Data API¶

edl_ml.data.features ¶

Feature definitions and sampling utilities for the EDL dataset.

The ML surrogate is trained to reproduce the full differential capacitance curve C_dl(E) produced by the Gouy-Chapman-Stern solver. Each training sample is parameterised by five physical variables drawn from a Latin hypercube inside SamplingBounds. Concentration is sampled on a log-uniform grid because the diffuse-layer capacitance depends on :math:\sqrt{c} through the Debye length, giving poor coverage under a uniform scale.

FEATURE_COLUMNS `module-attribute` ¶

FEATURE_COLUMNS: Final[tuple[str, ...]] = ('log10_concentration_mol_l', 'valence', 'temperature_k', 'stern_thickness_ang', 'stern_permittivity')

Ordered feature names stored in every dataset row.

TARGET_COLUMN `module-attribute` ¶

TARGET_COLUMN: Final[str] = 'capacitance_uf_cm2'

Target variable name (differential capacitance).

SamplingBounds `dataclass` ¶

Inclusive sampling bounds for the five input features.

Defaults bracket physically reasonable aqueous electrochemistry: 1 mM–1 M symmetric electrolyte, z=1 or 2, 283–343 K, Stern thickness 2.5–6 Å, Stern permittivity 5–15.

Source code in src/edl_ml/data/features.py

@dataclass(frozen=True, slots=True)
class SamplingBounds:
    """Inclusive sampling bounds for the five input features.

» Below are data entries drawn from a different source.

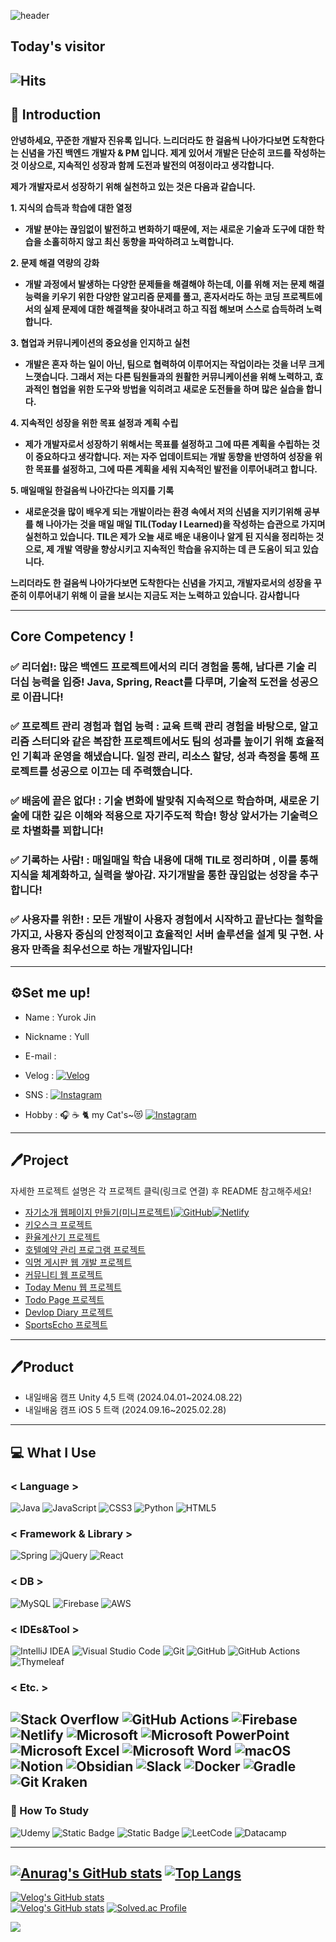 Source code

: ![header](https://capsule-render.vercel.app/api?type=waving&color=random&height=250&section=header&text=Yull's%20Record&fontSize=100&animation=fadeIn)


## Today's visitor
![Hits](https://hits.seeyoufarm.com/api/count/incr/badge.svg?url=https%3A%2F%2Fgithub.com%2Fjinyr1128&count_bg=%23FFFB00&title_bg=%23555555&icon=github.svg&icon_color=%23FFFFFF&title=&edge_flat=false) </center>
---
## 🌠 Introduction
**안녕하세요, 꾸준한 개발자 진유록 입니다. 느리더라도 한 걸음씩 나아가다보면 도착한다는 신념을 가진 백엔드 개발자 & PM 입니다. 제게 있어서 개발은 단순히 코드를 작성하는 것 이상으로, 지속적인 성장과 함께 도전과 발전의 여정이라고 생각합니다.**

**제가 개발자로서 성장하기 위해 실천하고 있는 것은 다음과 같습니다.**

**1. 지식의 습득과 학습에 대한 열정**
- **개발 분야는 끊임없이 발전하고 변화하기 때문에, 저는 새로운 기술과 도구에 대한 학습을 소홀히하지 않고 최신 동향을 파악하려고 노력합니다.**

**2. 문제 해결 역량의 강화**
- **개발 과정에서 발생하는 다양한 문제들을 해결해야 하는데, 이를 위해 저는 문제 해결 능력을 키우기 위한 다양한 알고리즘 문제를 풀고, 혼자서라도 하는 코딩 프로젝트에서의 실제 문제에 대한 해결책을 찾아내려고 하고 직접 해보며 스스로 습득하려 노력합니다.**

**3. 협업과 커뮤니케이션의 중요성을 인지하고 실천** 
- **개발은 혼자 하는 일이 아닌, 팀으로 협력하여 이루어지는 작업이라는 것을 너무 크게 느꼇습니다. 그래서 저는 다른 팀원들과의 원활한 커뮤니케이션을 위해 노력하고, 효과적인 협업을 위한 도구와 방법을 익히려고 새로운 도전들을 하며 많은 실습을 합니다.**

**4. 지속적인 성장을 위한 목표 설정과 계획 수립**
- **제가 개발자로서 성장하기 위해서는 목표를 설정하고 그에 따른 계획을 수립하는 것이 중요하다고 생각합니다. 저는 자주 업데이트되는 개발 동향을 반영하여 성장을 위한 목표를 설정하고, 그에 따른 계획을 세워 지속적인 발전을 이루어내려고 합니다.**

**5. 매일매일 한걸음씩 나아간다는 의지를 기록**
- **새로운것을 많이 배우게 되는 개발이라는 환경 속에서 저의 신념을 지키기위해 공부를 해 나아가는 것을 매일 매일 TIL(Today I Learned)을 작성하는 습관으로 가지며 실천하고 있습니다. TIL은 제가 오늘 새로 배운 내용이나 알게 된 지식을 정리하는 것으로, 제 개발 역량을 향상시키고 지속적인 학습을 유지하는 데 큰 도움이 되고 있습니다.**


**느리더라도 한 걸음씩 나아가다보면 도착한다는 신념을 가지고, 개발자로서의 성장을 꾸준히 이루어내기 위해 이 글을 보시는 지금도 저는 노력하고 있습니다. 감사합니다**

---

## Core Competency !

### ✅ 리더쉽!: 많은 백엔드 프로젝트에서의 리더 경험을 통해, 남다른 기술 리더십 능력을 입증! Java, Spring, React를 다루며, 기술적 도전을 성공으로 이끕니다!

### ✅ 프로젝트 관리 경험과 협업 능력 **: 교육 트랙 관리 경험을 바탕으로, 알고리즘 스터디와 같은 복잡한 프로젝트에서도 팀의 성과를 높이기 위해 효율적인 기획과 운영을 해냈습니다. 일정 관리, 리소스 할당, 성과 측정을 통해 프로젝트를 성공으로 이끄는 데 주력했습니다.**

### ✅ **배움에 끝은 없다!** : **기술 변화에 발맞춰 지속적으로 학습하며, 새로운 기술에 대한 깊은 이해와 적용으로 자기주도적 학습! 항상 앞서가는 기술력으로 차별화를 꾀합니다!**

### ✅ **기록하는 사람!** : 매일매일 학습 내용에 대해 TIL로 정리하며 **, 이를 통해 지식을 체계화하고, 실력을 쌓아감. 자기개발을 통한 끊임없는 성장을 추구합니다!**

### ✅ 사용자를 위한! : **모든 개발이 사용자 경험에서 시작하고 끝난다는 철학을 가지고, 사용자 중심의 안정적이고 효율적인 서버 솔루션을 설계 및 구현. 사용자 만족을 최우선으로 하는 개발자입니다!**

---
## ⚙️Set me up! 
- Name : Yurok Jin

- Nickname : Yull

- E-mail :

- Velog :   <a href=“https://velog.io/@jinyr1128”>[![Velog](https://img.shields.io/badge/Velog-3DDC84?style=flat-square&logoBlogger&logoColor=white)](https://velog.io/@jinyr1128)
  </a>

- SNS :   <a href ="https://www.instagram.com/yulgiii_1128_/">![Instagram](https://img.shields.io/badge/Instagram-%23E4405F.svg?style=for-the-badge&logo=Instagram&logoColor=white) </a>

- Hobby : 🎧 ☕️ 🐈 my Cat's~😻 <a href ="https://instagram.com/zip4.4cats?igshid=MTNiYzNiMzkwZA%3D%3D&utm_source=qr">![Instagram](https://img.shields.io/badge/Instagram-%23E4405F.svg?style=for-the-badge&logo=Instagram&logoColor=white) </a>

---
## 🖊️Project 
자세한 프로젝트 설명은 각 프로젝트 클릭(링크로 연결) 후 README 참고해주세요!

- <a href="https://clproject.netlify.app">자기소개 웹페이지 만들기(미니프로젝트)</a><a href="https://github.com/jinyr1128/CLProject">![GitHub](https://img.shields.io/badge/github-%23121011.svg?style=for-the-badge&logo=github&logoColor=white)</a><a href="https://clproject.netlify.app">![Netlify](https://img.shields.io/badge/netlify-%23000000.svg?style=for-the-badge&logo=netlify&logoColor=#00C7B7)</a>
- <a href="https://github.com/jinyr1128/kioskPJ">키오스크 프로젝트</a>
- <a href="https://github.com/jinyr1128/CCProject">환율계산기 프로젝트</a> 
- <a href="https://github.com/jinyr1128/HRSProject">호텔예약 관리 프로그램 프로젝트</a>
- <a href="https://github.com/jinyr1128/AMBProject">익명 게시판 웹 개발 프로젝트</a>
- <a href="https://github.com/jinyr1128/PPProject">커뮤니티 웹 프로젝트</a>
- <a href="https://github.com/jinyr1128/TMProjcet">Today Menu 웹 프로젝트</a>
- <a href="https://github.com/jinyr1128/TodoBlog">Todo Page 프로젝트</a>
- <a href="https://github.com/jinyr1128/DDProject">Devlop Diary 프로젝트</a>
- <a href="https://github.com/orgs/SportsEcho/repositories">SportsEcho 프로젝트</a>
---
## 🖊️Product
- 내일배움 캠프 Unity 4,5 트랙 (2024.04.01~2024.08.22)
- 내일배움 캠프 iOS 5 트랙 (2024.09.16~2025.02.28)
---
 ## 💻 What I Use

### < Language >
![Java](https://img.shields.io/badge/java-%23ED8B00.svg?style=for-the-badge&logo=openjdk&logoColor=white)
![JavaScript](https://img.shields.io/badge/javascript-%23323330.svg?style=for-the-badge&logo=javascript&logoColor=%23F7DF1E)
![CSS3](https://img.shields.io/badge/css3-%231572B6.svg?style=for-the-badge&logo=css3&logoColor=white)
![Python](https://img.shields.io/badge/python-3670A0?style=for-the-badge&logo=python&logoColor=ffdd54)
![HTML5](https://img.shields.io/badge/html5-%23E34F26.svg?style=for-the-badge&logo=html5&logoColor=white)


### < Framework & Library >

![Spring](https://img.shields.io/badge/spring-%236DB33F.svg?style=for-the-badge&logo=spring&logoColor=white)
![jQuery](https://img.shields.io/badge/jquery-%230769AD.svg?style=for-the-badge&logo=jquery&logoColor=white)
![React](https://img.shields.io/badge/react-%2320232a.svg?style=for-the-badge&logo=react&logoColor=%2361DAFB)

### < DB >
![MySQL](https://img.shields.io/badge/mysql-%2300f.svg?style=for-the-badge&logo=mysql&logoColor=white)
![Firebase](https://img.shields.io/badge/Firebase-039BE5?style=for-the-badge&logo=Firebase&logoColor=white)
![AWS](https://img.shields.io/badge/AWS-%23FF9900.svg?style=for-the-badge&logo=amazon-aws&logoColor=white)


### < IDEs&Tool >

![IntelliJ IDEA](https://img.shields.io/badge/IntelliJIDEA-000000.svg?style=for-the-badge&logo=intellij-idea&logoColor=white)
![Visual Studio Code](https://img.shields.io/badge/Visual%20Studio%20Code-0078d7.svg?style=for-the-badge&logo=visual-studio-code&logoColor=white)
![Git](https://img.shields.io/badge/git-%23F05033.svg?style=for-the-badge&logo=git&logoColor=white)
![GitHub](https://img.shields.io/badge/github-%23121011.svg?style=for-the-badge&logo=github&logoColor=white)
![GitHub Actions](https://img.shields.io/badge/github%20actions-%232671E5.svg?style=for-the-badge&logo=githubactions&logoColor=white)
![Thymeleaf](https://img.shields.io/badge/Thymeleaf-%23005C0F.svg?style=for-the-badge&logo=Thymeleaf&logoColor=white)



### < Etc. >
![Stack Overflow](https://img.shields.io/badge/-Stackoverflow-FE7A16?style=for-the-badge&logo=stack-overflow&logoColor=white)
![GitHub Actions](https://img.shields.io/badge/github%20actions-%232671E5.svg?style=for-the-badge&logo=githubactions&logoColor=white)
![Firebase](https://img.shields.io/badge/firebase-%23039BE5.svg?style=for-the-badge&logo=firebase)
![Netlify](https://img.shields.io/badge/netlify-%23000000.svg?style=for-the-badge&logo=netlify&logoColor=#00C7B7)
![Microsoft](https://img.shields.io/badge/Microsoft-0078D4?style=for-the-badge&logo=microsoft&logoColor=white)
![Microsoft PowerPoint](https://img.shields.io/badge/Microsoft_PowerPoint-B7472A?style=for-the-badge&logo=microsoft-powerpoint&logoColor=white)
![Microsoft Excel](https://img.shields.io/badge/Microsoft_Excel-217346?style=for-the-badge&logo=microsoft-excel&logoColor=white)
![Microsoft Word](https://img.shields.io/badge/Microsoft_Word-2B579A?style=for-the-badge&logo=microsoft-word&logoColor=white)
![macOS](https://img.shields.io/badge/mac%20os-000000?style=for-the-badge&logo=macos&logoColor=F0F0F0)
![Notion](https://img.shields.io/badge/Notion-%23000000.svg?style=for-the-badge&logo=notion&logoColor=white)
![Obsidian](https://img.shields.io/badge/Obsidian-%23483699.svg?style=for-the-badge&logo=obsidian&logoColor=white)
![Slack](https://img.shields.io/badge/Slack-4A154B?style=for-the-badge&logo=slack&logoColor=white)
![Docker](https://img.shields.io/badge/docker-%230db7ed.svg?style=for-the-badge&logo=docker&logoColor=white)
![Gradle](https://img.shields.io/badge/Gradle-02303A.svg?style=for-the-badge&logo=Gradle&logoColor=white)
![Git Kraken](https://img.shields.io/badge/GitKraken-black?style=for-the-badge&logo=GitKraken&logoColor=white)
---
### 📖 How To Study

![Udemy](https://img.shields.io/badge/Udemy-A435F0?style=for-the-badge&logo=Udemy&logoColor=white)
![Static Badge](https://img.shields.io/badge/%EB%82%B4%EC%9D%BC%EB%B0%B0%EC%9D%BC%EC%BA%A0%ED%94%84-BE3939?style=flat-square&logo=thespritersresource)
![Static Badge](https://img.shields.io/badge/Inflearn-199900?style=flat-square&logo=leaflet)
![LeetCode](https://img.shields.io/badge/LeetCode-000000?style=for-the-badge&logo=LeetCode&logoColor=#d16c06)
![Datacamp](https://img.shields.io/badge/Datacamp-05192D?style=for-the-badge&logo=datacamp&logoColor=03E860)




---


[![Anurag's GitHub stats](https://github-readme-stats.vercel.app/api?username=jinyr1128&theme=dark&show_icons=true)](https://github.com/jinyr1128/github-readme-stats)
[![Top Langs](https://github-readme-stats.vercel.app/api/top-langs/?username=jinyr1128&layout=compact)](https://github.com/jinyr1128/github-readme-stats)
---
 [![Velog's GitHub stats](https://velog-readme-stats.vercel.app/api/badge?name=jinyr1128)](https://velog.io/@jinyr1128)<br>
 [![Velog's GitHub stats](https://velog-readme-stats.vercel.app/api?name=jinyr1128)](https://velog.io/@jinyr1128/series/%EA%B0%9C%EB%B0%9C%EC%9E%90%EB%A1%9C%EC%9D%98-%EC%B7%A8%EC%97%85%EC%9D%84-%EC%A4%80%EB%B9%84%ED%95%98%EB%A9%B0)
[![Solved.ac Profile](http://mazassumnida.wtf/api/v2/generate_badge?boj=jinyr1128)](https://solved.ac/jinyr1128/)

<a href="https://github.com/devxb/gitanimals">
  <img src="https://render.gitanimals.org/farms/{jinyr1128}"/>
</a>

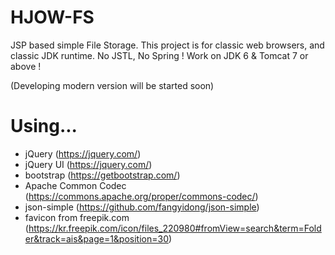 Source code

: # HJOW-FS
JSP based simple File Storage.
This project is for classic web browsers, and classic JDK runtime.
No JSTL, No Spring !
Work on JDK 6 & Tomcat 7 or above !

(Developing modern version will be started soon)

# Using...
+ jQuery (https://jquery.com/)
+ jQuery UI (https://jquery.com/)
+ bootstrap (https://getbootstrap.com/)
+ Apache Common Codec (https://commons.apache.org/proper/commons-codec/)
+ json-simple (https://github.com/fangyidong/json-simple)
+ favicon from freepik.com (https://kr.freepik.com/icon/files_220980#fromView=search&term=Folder&track=ais&page=1&position=30) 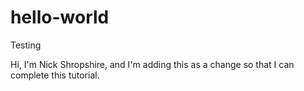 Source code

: # hello-world
Testing

Hi, I'm Nick Shropshire, and I'm adding this as a change so that I can complete this tutorial.

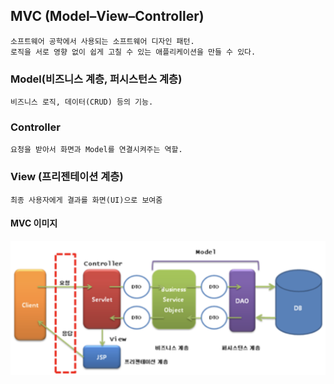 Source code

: ## MVC (Model–View–Controller)

    소프트웨어 공학에서 사용되는 소프트웨어 디자인 패턴.
    로직을 서로 영향 없이 쉽게 고칠 수 있는 애플리케이션을 만들 수 있다.

### Model(비즈니스 계층, 퍼시스턴스 계층)

    비즈니스 로직, 데이터(CRUD) 등의 기능.

### Controller

    요청을 받아서 화면과 Model를 연결시켜주는 역할.

### View (프리젠테이션 계층)

    최종 사용자에게 결과를 화면(UI)으로 보여줌

#### MVC 이미지

<img src="mvc.png" width="650">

    Defaults bracket physically reasonable aqueous electrochemistry:
    1 mM–1 M symmetric electrolyte, z=1 or 2, 283–343 K, Stern thickness
    2.5–6 Å, Stern permittivity 5–15.
    """

    log10_concentration_min: float = -3.0
    log10_concentration_max: float = 0.0
    valence_choices: tuple[int, ...] = (1, 2)
    temperature_min_k: float = 283.15
    temperature_max_k: float = 343.15
    stern_thickness_min_ang: float = 2.5
    stern_thickness_max_ang: float = 6.0
    stern_permittivity_min: float = 5.0
    stern_permittivity_max: float = 15.0
    potential_min_v: float = -0.4
    potential_max_v: float = 0.4
    potential_n_points: int = 81

    def __post_init__(self) -> None:
        if self.log10_concentration_min >= self.log10_concentration_max:
            raise ValueError("invalid concentration range")
        if not self.valence_choices:
            raise ValueError("valence_choices must be non-empty")
        if self.temperature_min_k >= self.temperature_max_k:
            raise ValueError("invalid temperature range")
        if self.potential_n_points < 5:
            raise ValueError("potential_n_points too small")

latin_hypercube_samples ¶

latin_hypercube_samples(bounds: SamplingBounds, n_samples: int, seed: int | None = 0) -> NDArray[np.float64]

Generate a Latin hypercube sample of feature vectors.

Parameters:

Name	Type	Description	Default
`bounds`	`SamplingBounds`	Sampling bounds object.	required
`n_samples`	`int`	Number of samples to draw.	required
`seed`	`int \| None`	Random seed for reproducibility.	`0`

Returns:

Type	Description
ndarray of shape ``(n_samples, 5)``	Columns in the order given by :data:`FEATURE_COLUMNS`. Valence is rounded to an element of `bounds.valence_choices` after uniform sampling on `[0, 1]`.

Source code in src/edl_ml/data/features.py

def latin_hypercube_samples(
    bounds: SamplingBounds,
    n_samples: int,
    seed: int | None = 0,
) -> NDArray[np.float64]:
    """Generate a Latin hypercube sample of feature vectors.

    Parameters
    ----------
    bounds
        Sampling bounds object.
    n_samples
        Number of samples to draw.
    seed
        Random seed for reproducibility.

    Returns
    -------
    ndarray of shape ``(n_samples, 5)``
        Columns in the order given by :data:`FEATURE_COLUMNS`. Valence is
        rounded to an element of ``bounds.valence_choices`` after uniform
        sampling on ``[0, 1]``.
    """
    if n_samples < 1:
        raise ValueError("n_samples must be positive")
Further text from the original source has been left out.